Adam Kreek climbed on to the dock at Shunyi Olympic rowing park in Beijing, still out of breath after winning a gold medal.
"This isn't about redemption. It's about seizing the moment," he said.
Redemption was a word the Canadian men's eight rowing team heard a great deal leading up to the 2008 Summer Games. They had been living under the shadow of their devastating finish four years before in Athens, where the medal favourites ended up in fifth place.
But according to Kreek, the rowers put that thought out of their minds during the finals in Beijing, and bore down for the five minutes, 23.89 seconds in which they never gave up the lead.
On Day 9 of the Games, the reigning world champions clinched the Olympic gold medal they'd spent four years chasing. Their gutsy performance captivated viewers nationwide and washed away the agony of their crushing defeat.
For those reasons, the men's eight rowing crew is CBCSports.ca's Canadian team of the year.
While the boys may have been able to forget redemption and seize the moment during the Beijing final, they had to endure four years with the memory of Athens hanging over their heads.
"I've been thinking about it ever since," admitted Kyle Hamilton after the win.
It all started with the first heat in 2004, when the Canadians were on world record pace before being edged by the American crew by less than a second.
"It didn't help us mentally, because at that point we hadn't lost in a couple of years," Hamilton said. "To lose the heat sets you off a bit, and that didn't help us for the final."

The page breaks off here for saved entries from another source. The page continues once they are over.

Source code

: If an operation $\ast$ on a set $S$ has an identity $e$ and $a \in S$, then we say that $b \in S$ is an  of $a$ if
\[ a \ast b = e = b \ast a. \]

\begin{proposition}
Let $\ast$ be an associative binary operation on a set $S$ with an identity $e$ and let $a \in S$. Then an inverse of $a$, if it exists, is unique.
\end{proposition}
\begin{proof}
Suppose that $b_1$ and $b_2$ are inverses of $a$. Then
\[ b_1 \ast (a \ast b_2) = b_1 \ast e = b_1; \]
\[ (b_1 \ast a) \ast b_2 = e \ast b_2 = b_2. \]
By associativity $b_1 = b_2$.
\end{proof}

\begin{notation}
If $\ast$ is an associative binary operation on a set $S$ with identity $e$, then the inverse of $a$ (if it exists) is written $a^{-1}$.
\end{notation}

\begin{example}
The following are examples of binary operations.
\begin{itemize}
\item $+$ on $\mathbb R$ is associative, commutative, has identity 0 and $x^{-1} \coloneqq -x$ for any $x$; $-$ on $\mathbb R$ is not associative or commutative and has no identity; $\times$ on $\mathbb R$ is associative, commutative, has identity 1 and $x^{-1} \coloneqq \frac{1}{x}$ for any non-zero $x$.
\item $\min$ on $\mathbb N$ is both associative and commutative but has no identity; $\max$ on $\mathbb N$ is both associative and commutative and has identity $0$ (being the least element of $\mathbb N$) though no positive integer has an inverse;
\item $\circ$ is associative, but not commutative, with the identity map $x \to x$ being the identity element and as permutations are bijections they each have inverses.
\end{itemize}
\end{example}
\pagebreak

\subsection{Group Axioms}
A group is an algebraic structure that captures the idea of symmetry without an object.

They met the Americans again in the final, but this time finished nine seconds behind the winners, way back in fifth place.
The cause of the disappointing finish wasn't easy to identify. "All nine guys in that boat will have a different answer," said Hamilton.

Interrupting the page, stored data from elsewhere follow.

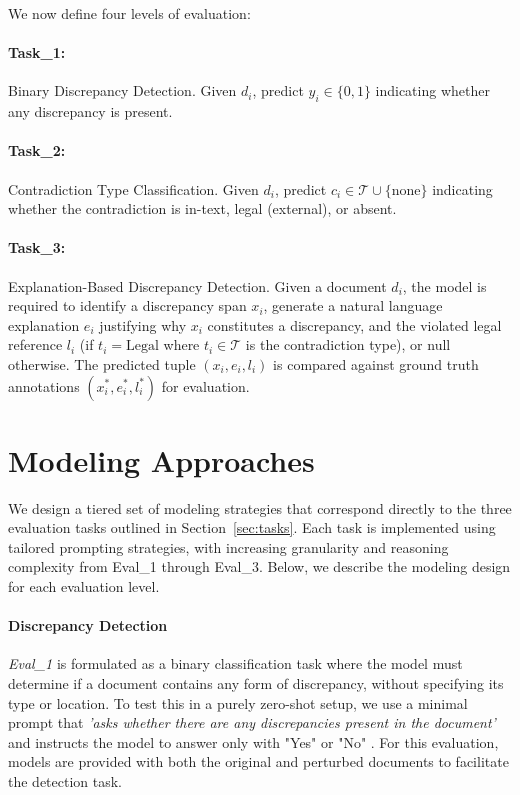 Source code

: \documentclass[11pt]{article}
\begin{document}
We now define four levels of evaluation:

\paragraph{Task\_1:}
 Binary Discrepancy Detection. Given $d_i$, predict $y_i \in \{0, 1\}$ indicating whether any discrepancy is present.

\paragraph{Task\_2:}
 Contradiction Type Classification. Given $d_i$, predict $c_i \in \mathcal{T} \cup \{\text{none}\}$ indicating whether the contradiction is in-text, legal (external), or absent.

\paragraph{Task\_3:}

Explanation-Based Discrepancy Detection. Given a document $d_i$, the model is required to identify a discrepancy span $x_i$, generate a natural language explanation $e_i$ justifying why $x_i$ constitutes a discrepancy, and the violated legal reference $l_i$ (if $t_i = \text{Legal}$ where $t_i \in \mathcal{T}$ is the contradiction type), or null otherwise. The predicted tuple $(x_i, e_i, l_i)$ is compared against ground truth annotations $(x_i^{*}, e_i^{*}, l_i^{*})$ for evaluation. 
\vspace{-0.2em}
\section{Modeling Approaches}
\vspace{-0.2em}
We design a tiered set of modeling strategies that correspond directly to the three evaluation tasks outlined in Section~\ref{sec:tasks}. Each task is implemented using tailored prompting strategies, with increasing granularity and reasoning complexity from Eval\_1 through Eval\_3. Below, we describe the modeling design for each evaluation level.
\vspace{-0.2em}
\paragraph{Discrepancy Detection}

 \textit{Eval\_1} is formulated as a binary classification task where the model must determine if a document contains any form of discrepancy, without specifying its type or location. To test this in a purely zero-shot setup, we use a minimal prompt that \textit{'asks whether there are any discrepancies present in the document'} and instructs the model to answer only with "Yes" or "No" . For this evaluation, models are provided with both the original and perturbed documents to facilitate the detection task.
\end{document}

Head coach Mike Spracklen pointed to the pressure on the team as a contributing factor to the fifth-place finish, pressure no rower in the Canadian boat had ever felt. All nine men in that boat, including coxswain Brian Price, were first-time Olympians in 2004.
Painful as it was, the Athens disaster had a sliver lining: it meant the Beijing team had seven experienced Olympians.

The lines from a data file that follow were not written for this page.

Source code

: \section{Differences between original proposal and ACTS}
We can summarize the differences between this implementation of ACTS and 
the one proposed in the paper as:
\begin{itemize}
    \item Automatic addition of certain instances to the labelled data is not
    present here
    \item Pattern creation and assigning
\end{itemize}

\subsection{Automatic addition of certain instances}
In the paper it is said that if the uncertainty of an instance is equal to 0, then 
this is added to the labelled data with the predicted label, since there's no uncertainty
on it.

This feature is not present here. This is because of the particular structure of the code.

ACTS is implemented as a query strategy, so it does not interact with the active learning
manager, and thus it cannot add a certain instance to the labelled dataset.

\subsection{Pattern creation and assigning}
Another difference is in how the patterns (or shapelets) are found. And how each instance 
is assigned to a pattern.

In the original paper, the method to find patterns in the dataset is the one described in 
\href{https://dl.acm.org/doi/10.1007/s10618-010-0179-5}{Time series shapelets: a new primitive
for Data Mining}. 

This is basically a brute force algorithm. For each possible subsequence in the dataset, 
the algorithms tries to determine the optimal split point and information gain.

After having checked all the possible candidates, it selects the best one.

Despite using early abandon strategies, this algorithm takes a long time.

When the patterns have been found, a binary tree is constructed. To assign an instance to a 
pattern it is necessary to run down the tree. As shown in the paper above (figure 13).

Dominic Seiterle rowed in the men's pairs in the 2000 Sydney Summer Games and didn't make the podium. Jake Wetzel won silver with the men's four in Athens, while Kevin Light, Ben Rutledge, Kreek, Hamilton and Price were part of the eight.
Brutal training regimen
For the next four years, the crew toiled under the single-minded focus of winning in Beijing.
"Mike Spracklen creates the most demanding training regimen in the world," wrote Adam Kreek in a blog for CBC Sports. "He doesn't just pressure his athletes with volume and intensity of work. He constantly presents opponents to compete against. Mother Nature is on the list."
The crew trained each day in sun, rain, snow, hail, strong wind and high waves. Kreek recalls pea-sized chunks of hail hitting his ears while his frozen body struggled with every stroke.
"As aches throb through my body I embrace them. I focus on winning, and the good feelings that come with success," Kreek wrote.
The punishing work paid off. The team of Rutledge of Cranbrook, B.C., Light of Sidney, B.C., Malcolm Howard of Victoria, Andrew Byrnes of Toronto, Wetzel of Saskatoon, Seiterle of Victoria, Kreek of London, Ont., and Hamilton of Richmond, B.C., were undefeated in the two years leading up to Beijing.
Dominated from the start
The crew dominated their opening heat at Shunyi. The Canadians opened up a full boat-length lead at the halfway mark of the 2,000-metre race before cruising to a seven-second victory.
Six days later, the team burst out the gate and led wire to wire on their way to clinching the gold medal.
"We never stopped, we just kept on pushing, every stroke," said Price, who delivered this memorable line seconds before the team crossed the finish line: "Five more strokes and you're Olympic champions."
Easy as they made it look, each man in the boat knew the victory was the culmination of four years of painful physical and mental training.
"Gold medals are awarded in the summer, but they're earned in the winter. That was four years of hard winters," said Hamilton.
After the race, Rutledge stood smiling on the dock.
"A medal means what we've been doing for the past four years is right."